Center for Public Safety Management offers leading-edge, but grounded strategic planning to help communities think, plan, and act strategically for improved safety services.

Many cities have plans for strategically managing their police, fire, EMS, and emergency operations that are seriously out of date or lack them altogether. Given the stakes involved with public safety services, the costs and responsibilities of operating these critical departments, ongoing budgetary constraints and demands for greater proof of efficacy and efficiency, CPSM believes focused and pragmatic strategic plans are increasingly important.

When an emergency or crisis occurs, it is too late to find that your plan or agency has not kept current with how these situations will be handled. Many safety agencies are not fiscally and organizationally and sustainable. The Center for Public Safety Management offers a proven and robust strategic planning program designed for any size community. It ensures that your emergency services will be strategically managed and deployed: you’ll have the right resources at the right place at the right time within available funding over time.

The process begins with a workshop with principal stakeholders to discuss the strategic planning process. This includes a review of the organization from the stakeholders’ perspectives and a discussion about the methodology. This initial process would focus the strategic planning efforts on the mission and values of the organization, and an explication of these values into a vision for the organization and possible goals to achieve.

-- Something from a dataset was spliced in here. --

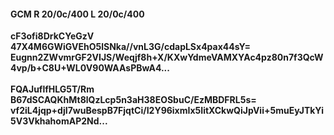 #### GCM R 20/0c/400 L 20/0c/400
**cF3ofi8DrkCYeGzV**<br/>**47X4M6GWiGVEhO5lSNka//vnL3G/cdapLSx4pax44sY=**<br/>**Eugnn2ZWvmrGF2VIJS/Weqjf8h+X/KXwYdmeVAMXYAc4pz80n7f3QcW4vp/b+C8U+WL0V90WAAsPBwA4...**<br/><br/>
**FQAJuflfHLG5T/Rm**<br/>**B67dSCAQKhMt8lQzLcp5n3aH38EOSbuC/EzMBDFRL5s=**<br/>**vf2iL4jqp+djI7wuBespB7FjqtCi/I2Y96ixmIx5IitXCkwQiJpVii+5muEyJTkYi5V3VkhahomAP2Nd...**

Following the initial meeting, the Center for Public Safety Management team will conduct a qualitative and quantitative assessment of the critical components of the organization using:

  • Interviews
  • Employee Survey
  • Observations
  • Focus Groups
  • Current and likely future demands for public safety services
  • Operations, budgetary and CAD/RMS data
  • Review of policies and procedures

Based on the initial workshop and following the interviews, employee survey, observations, and focus groups and data and operational analysis, the Center for Public Safety Management will reconvene with principal stakeholders to discuss the product of the organizational assessment. We will:

  • Identify overarching goals
  • Document how resources are deployed and used
  • Select strategic planning group members and group leaders
  • Train and coach group leaders
  • Charge the groups to engage in the strategic planning process

Following the goals and selection process, strategic planning teams undertake the following activities:

  • Examine qualitative and quantitative information collected
  • Identify strengths, weaknesses, opportunities, and threats for the organization
  • Develop preliminary strategies to mitigate/accentuate SWOT
  • Benchmark the organization with industry comparators
  • Analyze opportunities for operational improvements
  • Refine preliminary strategies
  • Present preliminary strategies to stakeholders for feedback
  • Further refine strategies and present recommendations to the organization’s leadership

The CPSM team’s professional experience in running as well as analyzing and researching hundreds of public safety agencies and knowledge of current best practices and industry standards will inform the strategic planning process at every juncture. Put simply, we know what works and what strategies and systems are doomed to failure.

A written strategic plan will be created and published. Our goal is that it is highly credible with all stakeholders, focused and useful to policy-makers and managers and truly serves to guide the department’s evolution and improvement for the foreseeable future.